Available data -
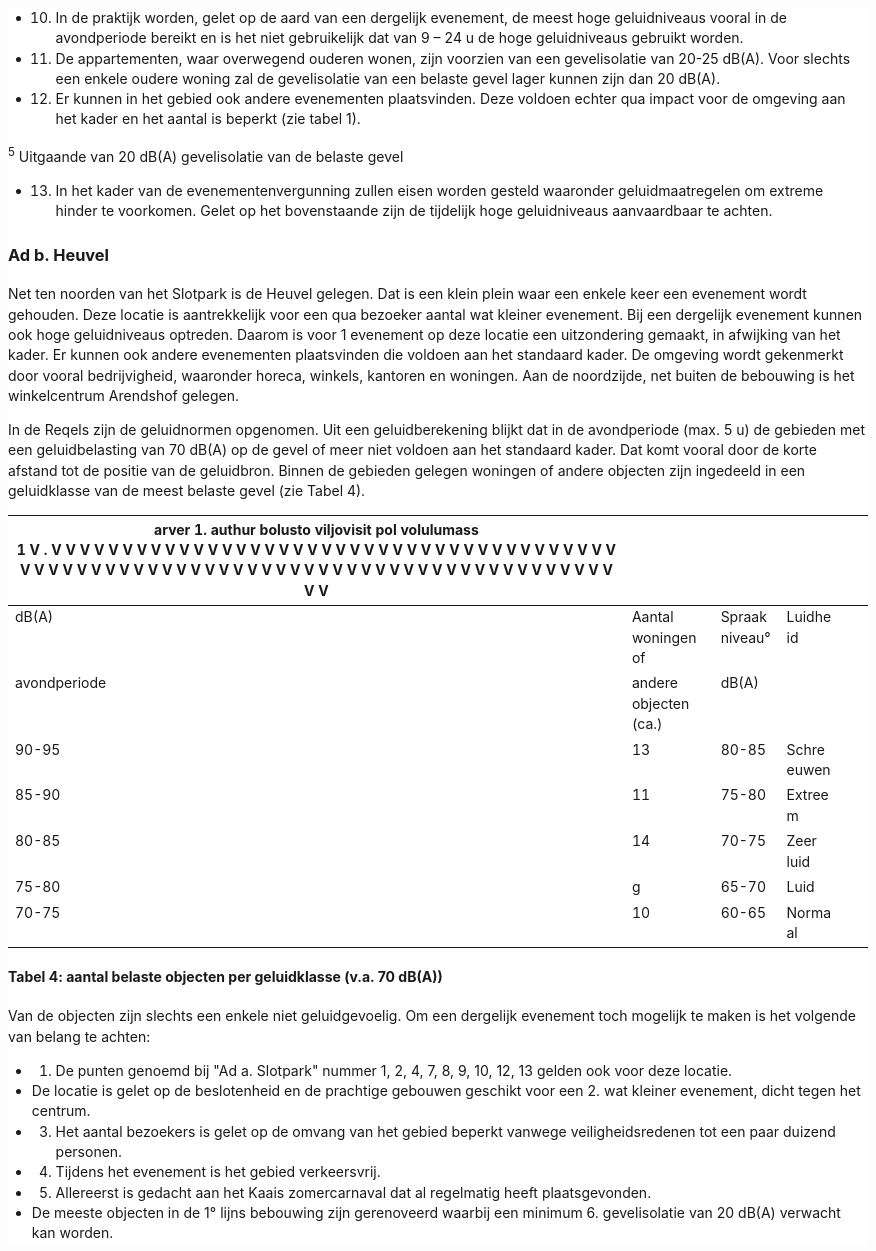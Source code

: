 - 10. In de praktijk worden, gelet op de aard van een dergelijk evenement, de meest hoge geluidniveaus vooral in de avondperiode bereikt en is het niet gebruikelijk dat van 9 – 24 u de hoge geluidniveaus gebruikt worden.
- 11. De appartementen, waar overwegend ouderen wonen, zijn voorzien van een gevelisolatie van 20-25 dB(A). Voor slechts een enkele oudere woning zal de gevelisolatie van een belaste gevel lager kunnen zijn dan 20 dB(A).
- 12. Er kunnen in het gebied ook andere evenementen plaatsvinden. Deze voldoen echter qua impact voor de omgeving aan het kader en het aantal is beperkt (zie tabel 1).

<sup>5</sup> Uitgaande van 20 dB(A) gevelisolatie van de belaste gevel

- 13. In het kader van de evenementenvergunning zullen eisen worden gesteld waaronder geluidmaatregelen om extreme hinder te voorkomen.
Gelet op het bovenstaande zijn de tijdelijk hoge geluidniveaus aanvaardbaar te achten.

### Ad b. Heuvel

Net ten noorden van het Slotpark is de Heuvel gelegen. Dat is een klein plein waar een enkele keer een evenement wordt gehouden. Deze locatie is aantrekkelijk voor een qua bezoeker aantal wat kleiner evenement. Bij een dergelijk evenement kunnen ook hoge geluidniveaus optreden. Daarom is voor 1 evenement op deze locatie een uitzondering gemaakt, in afwijking van het kader. Er kunnen ook andere evenementen plaatsvinden die voldoen aan het standaard kader. De omgeving wordt gekenmerkt door vooral bedrijvigheid, waaronder horeca, winkels, kantoren en woningen. Aan de noordzijde, net buiten de bebouwing is het winkelcentrum Arendshof gelegen.

In de Reqels zijn de geluidnormen opgenomen. Uit een geluidberekening blijkt dat in de avondperiode (max. 5 u) de gebieden met een geluidbelasting van 70 dB(A) op de gevel of meer niet voldoen aan het standaard kader. Dat komt vooral door de korte afstand tot de positie van de geluidbron. Binnen de gebieden gelegen woningen of andere objecten zijn ingedeeld in een geluidklasse van de meest belaste gevel (zie Tabel 4).

| arver 1. authur bolusto viljovisit pol volulumass<br>1 V . V V V V V V V V V V V V V V V V V V V V V V V V V V V V V V V V V V V V V V V V V V V V V V V V V V V V V V V V V V V V V V V V V V V V V V V V V V V V V V V V V V V V |                       |               |            |  |  |
|------------------------------------------------------------------------------------------------------------------------------------------------------------------------------------------------------------------------------------|-----------------------|---------------|------------|--|--|
| dB(A)                                                                                                                                                                                                                              | Aantal woningen of    | Spraakniveau° | Luidheid   |  |  |
| avondperiode                                                                                                                                                                                                                       | andere objecten (ca.) | dB(A)         |            |  |  |
| 90-95                                                                                                                                                                                                                              | 13                    | 80-85         | Schreeuwen |  |  |
| 85-90                                                                                                                                                                                                                              | 11                    | 75-80         | Extreem    |  |  |
| 80-85                                                                                                                                                                                                                              | 14                    | 70-75         | Zeer luid  |  |  |
| 75-80                                                                                                                                                                                                                              | g                     | 65-70         | Luid       |  |  |
| 70-75                                                                                                                                                                                                                              | 10                    | 60-65         | Normaal    |  |  |

#### Tabel 4: aantal belaste objecten per geluidklasse (v.a. 70 dB(A))

Van de objecten zijn slechts een enkele niet geluidgevoelig. Om een dergelijk evenement toch mogelijk te maken is het volgende van belang te achten:

- 1. De punten genoemd bij "Ad a. Slotpark" nummer 1, 2, 4, 7, 8, 9, 10, 12, 13 gelden ook voor deze locatie.
- De locatie is gelet op de beslotenheid en de prachtige gebouwen geschikt voor een 2. wat kleiner evenement, dicht tegen het centrum.
- 3. Het aantal bezoekers is gelet op de omvang van het gebied beperkt vanwege veiligheidsredenen tot een paar duizend personen.
- 4. Tijdens het evenement is het gebied verkeersvrij.
- 5. Allereerst is gedacht aan het Kaais zomercarnaval dat al regelmatig heeft plaatsgevonden.
- De meeste objecten in de 1° lijns bebouwing zijn gerenoveerd waarbij een minimum 6. gevelisolatie van 20 dB(A) verwacht kan worden.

Problem details - Scan the lines above for "andere objecten (ca.)" and for "- 1. De punten". Repeat exactly the line holding each of them and every line in between.

Task response -
| avondperiode                                                                                                                                                                                                                       | andere objecten (ca.) | dB(A)         |            |  |  |
| 90-95                                                                                                                                                                                                                              | 13                    | 80-85         | Schreeuwen |  |  |
| 85-90                                                                                                                                                                                                                              | 11                    | 75-80         | Extreem    |  |  |
| 80-85                                                                                                                                                                                                                              | 14                    | 70-75         | Zeer luid  |  |  |
| 75-80                                                                                                                                                                                                                              | g                     | 65-70         | Luid       |  |  |
| 70-75                                                                                                                                                                                                                              | 10                    | 60-65         | Normaal    |  |  |

#### Tabel 4: aantal belaste objecten per geluidklasse (v.a. 70 dB(A))

Van de objecten zijn slechts een enkele niet geluidgevoelig. Om een dergelijk evenement toch mogelijk te maken is het volgende van belang te achten:

- 1. De punten genoemd bij "Ad a. Slotpark" nummer 1, 2, 4, 7, 8, 9, 10, 12, 13 gelden ook voor deze locatie.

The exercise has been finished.